Immunbetegségek biológiai alapjai (pl. autoimmunitás)
Orvos- és egészségtudomány
Vaccination against SARS-CoV-2 to prevent COVID-19 is highly recommended for immunocompromised
patients with autoimmune rheumatic and musculoskeletal diseases (aiRMDs). Little is
known about the effect of booster vaccination or infection followed by previously
completed two-dose vaccination in aiRMDs. We determined neutralizing anti-SARS-CoV-2
antibody levels and applied flow cytometric immunophenotyping to quantify the SARS-CoV-2
reactive B- and T-cell mediated immunity in aiRMDs receiving homologous or heterologous
boosters or acquired infection following vaccination.
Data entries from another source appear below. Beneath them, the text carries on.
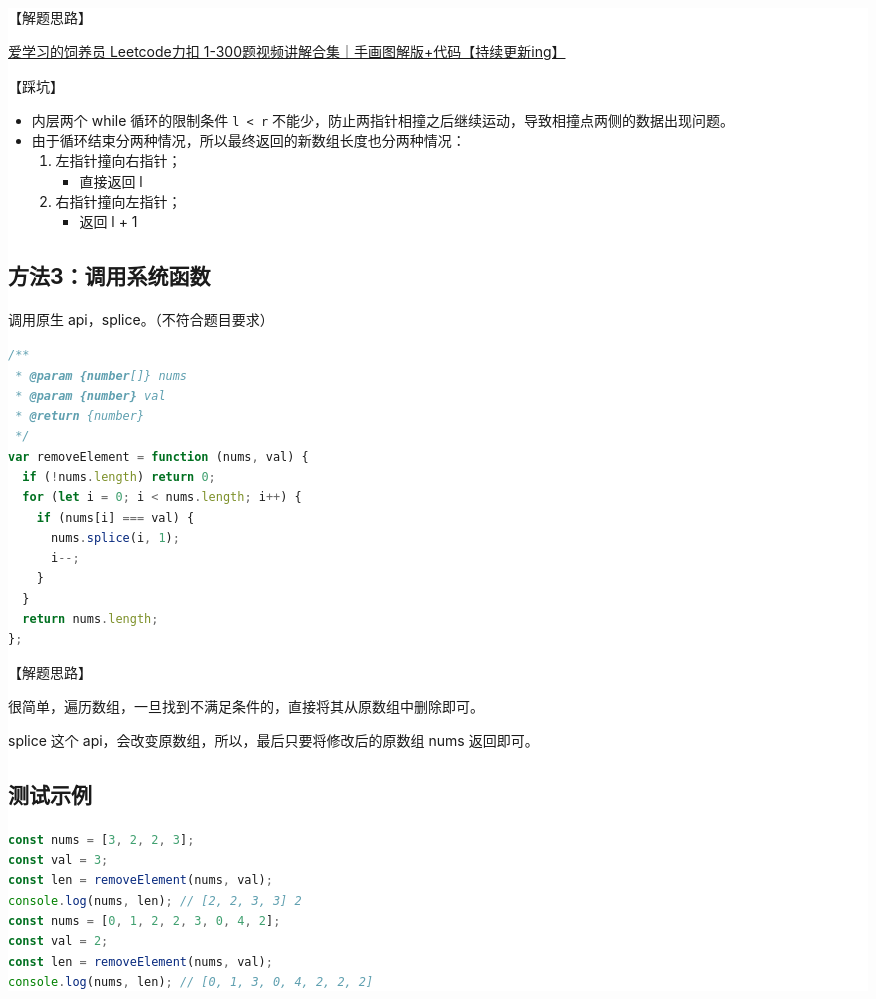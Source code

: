 【解题思路】

[爱学习的饲养员 Leetcode力扣 1-300题视频讲解合集｜手画图解版+代码【持续更新ing】](https://www.bilibili.com/video/BV1xa411A76q?p=7)

【踩坑】

- 内层两个 while 循环的限制条件 `l < r` 不能少，防止两指针相撞之后继续运动，导致相撞点两侧的数据出现问题。
- 由于循环结束分两种情况，所以最终返回的新数组长度也分两种情况：
  1. 左指针撞向右指针；
     - 直接返回 l
  2. 右指针撞向左指针；
     - 返回 l + 1

## 方法3：调用系统函数

调用原生 api，splice。（不符合题目要求）

```js
/**
 * @param {number[]} nums
 * @param {number} val
 * @return {number}
 */
var removeElement = function (nums, val) {
  if (!nums.length) return 0;
  for (let i = 0; i < nums.length; i++) {
    if (nums[i] === val) {
      nums.splice(i, 1);
      i--;
    }
  }
  return nums.length;
};
```

【解题思路】

很简单，遍历数组，一旦找到不满足条件的，直接将其从原数组中删除即可。

splice 这个 api，会改变原数组，所以，最后只要将修改后的原数组 nums 返回即可。

## 测试示例

```js
const nums = [3, 2, 2, 3];
const val = 3;
const len = removeElement(nums, val);
console.log(nums, len); // [2, 2, 3, 3] 2
const nums = [0, 1, 2, 2, 3, 0, 4, 2];
const val = 2;
const len = removeElement(nums, val);
console.log(nums, len); // [0, 1, 3, 0, 4, 2, 2, 2]
```
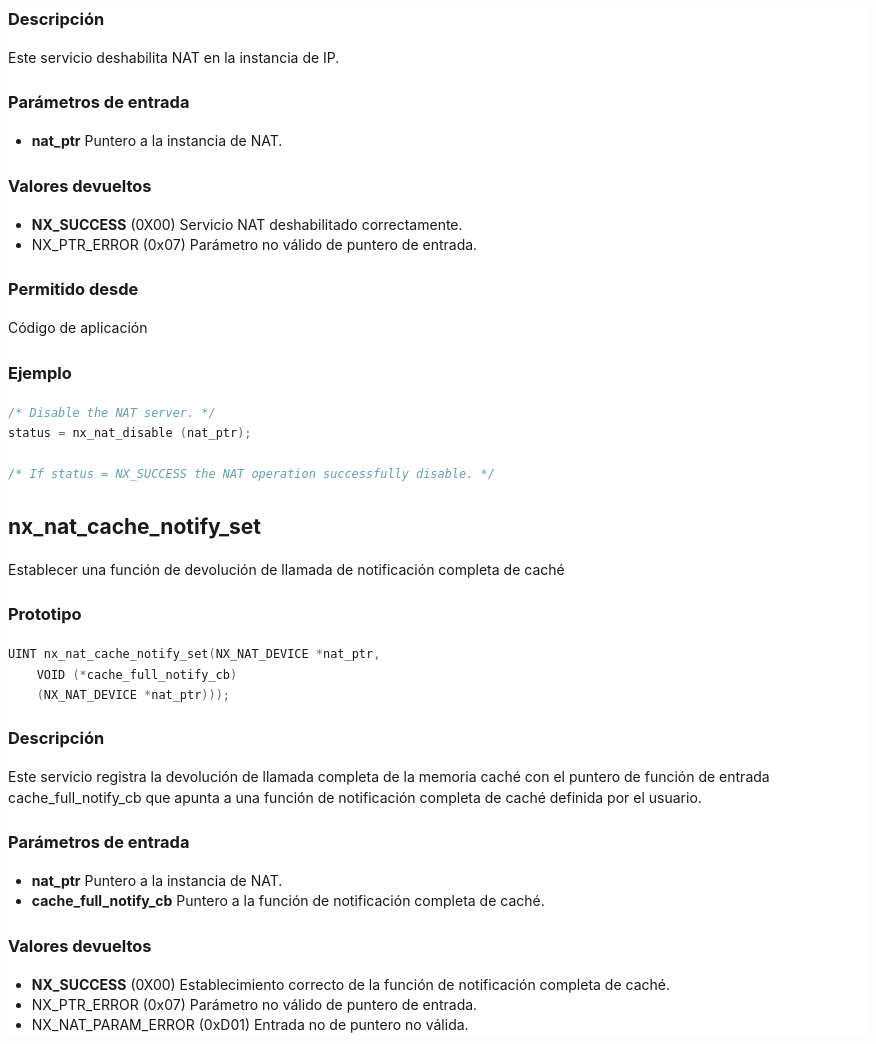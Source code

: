 ### <a name="description"></a>Descripción

Este servicio deshabilita NAT en la instancia de IP.

### <a name="input-parameters"></a>Parámetros de entrada

- **nat_ptr** Puntero a la instancia de NAT.

### <a name="return-values"></a>Valores devueltos

- **NX_SUCCESS** (0X00) Servicio NAT deshabilitado correctamente.
- NX_PTR_ERROR (0x07) Parámetro no válido de puntero de entrada.

### <a name="allowed-from"></a>Permitido desde

Código de aplicación

### <a name="example"></a>Ejemplo

```C
/* Disable the NAT server. */
status = nx_nat_disable (nat_ptr);

/* If status = NX_SUCCESS the NAT operation successfully disable. */
```

## <a name="nx_nat_cache_notify_set"></a>nx_nat_cache_notify_set

Establecer una función de devolución de llamada de notificación completa de caché

### <a name="prototype"></a>Prototipo

```C
UINT nx_nat_cache_notify_set(NX_NAT_DEVICE *nat_ptr,
    VOID (*cache_full_notify_cb)
    (NX_NAT_DEVICE *nat_ptr)));
```

### <a name="description"></a>Descripción

Este servicio registra la devolución de llamada completa de la memoria caché con el puntero de función de entrada cache_full_notify_cb que apunta a una función de notificación completa de caché definida por el usuario.

### <a name="input-parameters"></a>Parámetros de entrada

- **nat_ptr** Puntero a la instancia de NAT.
- **cache_full_notify_cb** Puntero a la función de notificación completa de caché.

### <a name="return-values"></a>Valores devueltos

- **NX_SUCCESS** (0X00) Establecimiento correcto de la función de notificación completa de caché.
- NX_PTR_ERROR (0x07) Parámetro no válido de puntero de entrada.
- NX_NAT_PARAM_ERROR (0xD01) Entrada no de puntero no válida.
Patients receiving a heterologous
booster had a higher proportion of IgM+ SARS-CoV-2 S+ CD19+CD27+ peripheral memory
B-cells in comparison to those who acquired infection. Biologic therapy decreased
the number of S+CD19+; S+CD19+CD27+IgG+; and S+CD19+CD27+IgM+ B-cells. The response
rate to a booster event in cellular immunity was the highest in the S-, M-, and N-reactive
CD4+CD40L+ T-cell subset. Patients with a disease duration of more than 10 years had
higher proportions of CD8+TNF-α+ and CD8+IFN-γ+ T-cells in comparison to patients
who were diagnosed less than 10 years ago. We detected neutralizing antibodies, S+
reactive peripheral memory B-cells, and five S-, M-, and N-reactive T-cells subsets
in our patient cohort showing the importance of booster events. Biologic therapy and
<10 years disease duration may confound anti-SARS-CoV-2 specific immunity in aiRMDs.